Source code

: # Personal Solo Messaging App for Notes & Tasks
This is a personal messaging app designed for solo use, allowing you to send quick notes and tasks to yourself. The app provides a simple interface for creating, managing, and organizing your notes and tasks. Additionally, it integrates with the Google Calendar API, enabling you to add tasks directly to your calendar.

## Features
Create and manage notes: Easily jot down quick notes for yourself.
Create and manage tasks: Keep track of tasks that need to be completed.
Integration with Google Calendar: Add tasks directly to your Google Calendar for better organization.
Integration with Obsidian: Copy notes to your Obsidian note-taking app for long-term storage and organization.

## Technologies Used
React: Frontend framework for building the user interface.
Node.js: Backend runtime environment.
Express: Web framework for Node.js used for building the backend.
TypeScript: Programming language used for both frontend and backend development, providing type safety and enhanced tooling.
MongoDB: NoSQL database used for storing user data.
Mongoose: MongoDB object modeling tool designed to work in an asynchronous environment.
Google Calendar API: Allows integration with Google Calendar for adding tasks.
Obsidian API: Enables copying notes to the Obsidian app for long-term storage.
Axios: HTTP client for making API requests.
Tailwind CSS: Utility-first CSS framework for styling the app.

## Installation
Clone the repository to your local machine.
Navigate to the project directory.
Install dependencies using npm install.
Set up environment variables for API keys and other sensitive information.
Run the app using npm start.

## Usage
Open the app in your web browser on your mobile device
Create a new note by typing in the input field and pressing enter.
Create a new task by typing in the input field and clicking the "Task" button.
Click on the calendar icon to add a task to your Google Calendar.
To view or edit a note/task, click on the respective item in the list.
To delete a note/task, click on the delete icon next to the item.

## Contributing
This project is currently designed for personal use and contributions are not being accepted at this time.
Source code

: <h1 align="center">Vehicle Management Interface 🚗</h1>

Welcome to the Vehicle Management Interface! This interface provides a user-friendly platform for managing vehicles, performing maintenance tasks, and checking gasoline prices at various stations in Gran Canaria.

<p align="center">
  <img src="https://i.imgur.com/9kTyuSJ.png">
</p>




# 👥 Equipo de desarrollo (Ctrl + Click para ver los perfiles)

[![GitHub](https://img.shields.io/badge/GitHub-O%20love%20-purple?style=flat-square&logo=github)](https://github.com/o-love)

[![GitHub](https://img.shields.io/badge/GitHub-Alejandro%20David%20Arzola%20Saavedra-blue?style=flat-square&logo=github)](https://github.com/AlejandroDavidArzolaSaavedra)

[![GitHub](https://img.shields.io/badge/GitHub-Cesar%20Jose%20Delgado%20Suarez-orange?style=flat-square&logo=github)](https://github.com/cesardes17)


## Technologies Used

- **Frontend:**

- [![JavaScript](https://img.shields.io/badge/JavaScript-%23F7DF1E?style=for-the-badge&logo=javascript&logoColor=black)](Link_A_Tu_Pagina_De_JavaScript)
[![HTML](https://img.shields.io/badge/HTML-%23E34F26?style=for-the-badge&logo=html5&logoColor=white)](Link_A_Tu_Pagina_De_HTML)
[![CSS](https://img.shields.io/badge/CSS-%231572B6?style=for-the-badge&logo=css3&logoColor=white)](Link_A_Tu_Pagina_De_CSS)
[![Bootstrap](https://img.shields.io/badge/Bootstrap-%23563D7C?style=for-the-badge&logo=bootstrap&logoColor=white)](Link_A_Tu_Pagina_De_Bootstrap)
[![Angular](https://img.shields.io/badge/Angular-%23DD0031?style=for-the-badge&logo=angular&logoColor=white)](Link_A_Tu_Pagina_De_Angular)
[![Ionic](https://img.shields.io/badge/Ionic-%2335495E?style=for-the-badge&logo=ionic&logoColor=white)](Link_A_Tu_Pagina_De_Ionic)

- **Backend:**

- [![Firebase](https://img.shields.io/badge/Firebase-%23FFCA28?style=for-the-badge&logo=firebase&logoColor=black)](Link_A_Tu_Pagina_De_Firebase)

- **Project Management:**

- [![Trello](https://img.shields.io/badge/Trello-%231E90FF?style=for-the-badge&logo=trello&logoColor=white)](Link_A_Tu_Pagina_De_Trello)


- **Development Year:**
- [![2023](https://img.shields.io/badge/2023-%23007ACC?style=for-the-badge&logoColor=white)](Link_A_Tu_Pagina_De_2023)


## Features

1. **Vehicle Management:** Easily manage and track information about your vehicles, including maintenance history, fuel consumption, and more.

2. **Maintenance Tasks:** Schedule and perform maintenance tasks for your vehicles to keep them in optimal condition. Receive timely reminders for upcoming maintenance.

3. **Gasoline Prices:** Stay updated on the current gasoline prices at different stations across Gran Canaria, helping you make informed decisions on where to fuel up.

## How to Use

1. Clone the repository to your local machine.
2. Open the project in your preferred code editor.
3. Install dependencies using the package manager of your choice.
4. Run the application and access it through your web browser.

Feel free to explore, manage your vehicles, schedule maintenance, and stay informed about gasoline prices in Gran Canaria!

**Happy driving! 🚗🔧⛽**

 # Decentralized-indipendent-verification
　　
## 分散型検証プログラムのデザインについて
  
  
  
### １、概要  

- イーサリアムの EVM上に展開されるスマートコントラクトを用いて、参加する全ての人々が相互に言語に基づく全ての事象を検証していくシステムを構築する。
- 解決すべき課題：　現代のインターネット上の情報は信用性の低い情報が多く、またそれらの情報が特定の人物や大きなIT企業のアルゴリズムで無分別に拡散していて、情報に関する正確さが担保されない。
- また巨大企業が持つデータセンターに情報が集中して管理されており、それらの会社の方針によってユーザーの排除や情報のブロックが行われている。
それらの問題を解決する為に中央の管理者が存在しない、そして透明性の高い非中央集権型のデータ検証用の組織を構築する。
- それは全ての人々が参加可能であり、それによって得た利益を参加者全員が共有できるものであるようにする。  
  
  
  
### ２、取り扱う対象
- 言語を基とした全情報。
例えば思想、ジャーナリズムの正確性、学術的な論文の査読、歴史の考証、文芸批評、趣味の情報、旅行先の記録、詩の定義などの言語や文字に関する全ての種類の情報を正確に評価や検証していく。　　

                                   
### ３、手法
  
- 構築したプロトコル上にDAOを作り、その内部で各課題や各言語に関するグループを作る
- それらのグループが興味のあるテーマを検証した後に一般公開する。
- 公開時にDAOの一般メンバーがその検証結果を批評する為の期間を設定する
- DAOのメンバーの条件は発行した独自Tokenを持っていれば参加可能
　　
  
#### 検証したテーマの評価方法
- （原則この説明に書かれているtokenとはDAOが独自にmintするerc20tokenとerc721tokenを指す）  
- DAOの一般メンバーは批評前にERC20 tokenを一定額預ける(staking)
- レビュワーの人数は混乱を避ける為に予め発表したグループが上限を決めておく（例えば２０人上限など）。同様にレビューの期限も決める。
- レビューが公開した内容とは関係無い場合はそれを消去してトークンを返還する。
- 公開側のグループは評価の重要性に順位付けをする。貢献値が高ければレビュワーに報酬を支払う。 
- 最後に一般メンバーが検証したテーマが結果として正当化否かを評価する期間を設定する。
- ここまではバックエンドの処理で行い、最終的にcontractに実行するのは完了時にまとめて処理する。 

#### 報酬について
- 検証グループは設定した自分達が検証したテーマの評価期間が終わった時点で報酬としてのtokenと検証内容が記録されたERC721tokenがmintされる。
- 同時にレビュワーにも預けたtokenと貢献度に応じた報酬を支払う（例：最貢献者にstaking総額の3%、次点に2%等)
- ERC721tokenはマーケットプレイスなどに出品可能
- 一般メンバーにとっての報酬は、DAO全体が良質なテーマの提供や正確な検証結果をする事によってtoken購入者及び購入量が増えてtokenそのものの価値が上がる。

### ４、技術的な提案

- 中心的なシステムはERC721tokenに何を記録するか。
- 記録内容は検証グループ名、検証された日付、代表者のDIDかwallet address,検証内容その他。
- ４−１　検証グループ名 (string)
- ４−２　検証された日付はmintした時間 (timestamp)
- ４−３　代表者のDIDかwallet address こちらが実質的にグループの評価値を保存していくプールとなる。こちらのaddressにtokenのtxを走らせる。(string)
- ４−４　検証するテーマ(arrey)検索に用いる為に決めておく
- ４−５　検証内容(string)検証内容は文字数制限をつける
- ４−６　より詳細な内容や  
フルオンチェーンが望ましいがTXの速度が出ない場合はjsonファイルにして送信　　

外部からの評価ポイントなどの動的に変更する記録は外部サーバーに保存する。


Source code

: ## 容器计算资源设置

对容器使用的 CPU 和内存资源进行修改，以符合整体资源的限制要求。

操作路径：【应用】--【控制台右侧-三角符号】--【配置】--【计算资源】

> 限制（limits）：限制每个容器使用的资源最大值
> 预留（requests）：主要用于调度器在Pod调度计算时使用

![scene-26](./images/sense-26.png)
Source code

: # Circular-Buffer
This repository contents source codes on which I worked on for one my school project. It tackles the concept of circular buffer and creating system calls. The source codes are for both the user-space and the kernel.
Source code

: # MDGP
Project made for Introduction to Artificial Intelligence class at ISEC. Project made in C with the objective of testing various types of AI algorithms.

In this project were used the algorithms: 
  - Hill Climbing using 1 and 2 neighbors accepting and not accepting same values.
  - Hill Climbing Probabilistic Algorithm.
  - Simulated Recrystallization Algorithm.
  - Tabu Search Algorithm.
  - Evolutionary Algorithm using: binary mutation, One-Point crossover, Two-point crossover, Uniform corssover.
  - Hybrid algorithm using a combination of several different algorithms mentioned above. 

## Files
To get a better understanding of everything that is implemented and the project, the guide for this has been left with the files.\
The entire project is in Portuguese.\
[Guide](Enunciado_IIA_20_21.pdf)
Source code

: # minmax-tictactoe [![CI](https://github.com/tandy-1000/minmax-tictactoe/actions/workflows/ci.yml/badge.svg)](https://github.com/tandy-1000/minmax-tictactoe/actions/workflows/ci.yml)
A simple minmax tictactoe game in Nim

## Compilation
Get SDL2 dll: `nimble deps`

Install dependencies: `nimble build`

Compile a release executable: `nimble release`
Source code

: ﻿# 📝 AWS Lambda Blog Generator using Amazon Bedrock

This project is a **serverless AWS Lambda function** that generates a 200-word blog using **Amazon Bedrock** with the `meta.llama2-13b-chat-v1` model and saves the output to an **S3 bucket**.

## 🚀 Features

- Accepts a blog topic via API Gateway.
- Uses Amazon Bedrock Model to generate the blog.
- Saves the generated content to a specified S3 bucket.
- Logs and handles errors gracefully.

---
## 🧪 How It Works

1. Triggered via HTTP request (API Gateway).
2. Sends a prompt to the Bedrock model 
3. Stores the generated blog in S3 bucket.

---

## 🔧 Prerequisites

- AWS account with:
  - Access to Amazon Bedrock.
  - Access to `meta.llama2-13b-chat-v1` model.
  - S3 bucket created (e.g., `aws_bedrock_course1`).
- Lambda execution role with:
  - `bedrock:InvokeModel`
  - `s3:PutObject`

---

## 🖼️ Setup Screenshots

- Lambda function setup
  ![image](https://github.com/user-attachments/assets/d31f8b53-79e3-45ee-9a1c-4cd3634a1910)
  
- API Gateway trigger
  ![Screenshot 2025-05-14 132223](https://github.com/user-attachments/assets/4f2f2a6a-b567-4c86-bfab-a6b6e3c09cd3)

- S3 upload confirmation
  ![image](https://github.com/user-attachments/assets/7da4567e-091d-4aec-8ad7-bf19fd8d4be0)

================

> _What this task involves_
In the data above, find the line that contains "Create and manage tasks: Keep", then reproduce exactly every line from the first line through that line.

> _Exercise answer_
Source code

: # Personal Solo Messaging App for Notes & Tasks
This is a personal messaging app designed for solo use, allowing you to send quick notes and tasks to yourself. The app provides a simple interface for creating, managing, and organizing your notes and tasks. Additionally, it integrates with the Google Calendar API, enabling you to add tasks directly to your calendar.

## Features
Create and manage notes: Easily jot down quick notes for yourself.
Create and manage tasks: Keep track of tasks that need to be completed.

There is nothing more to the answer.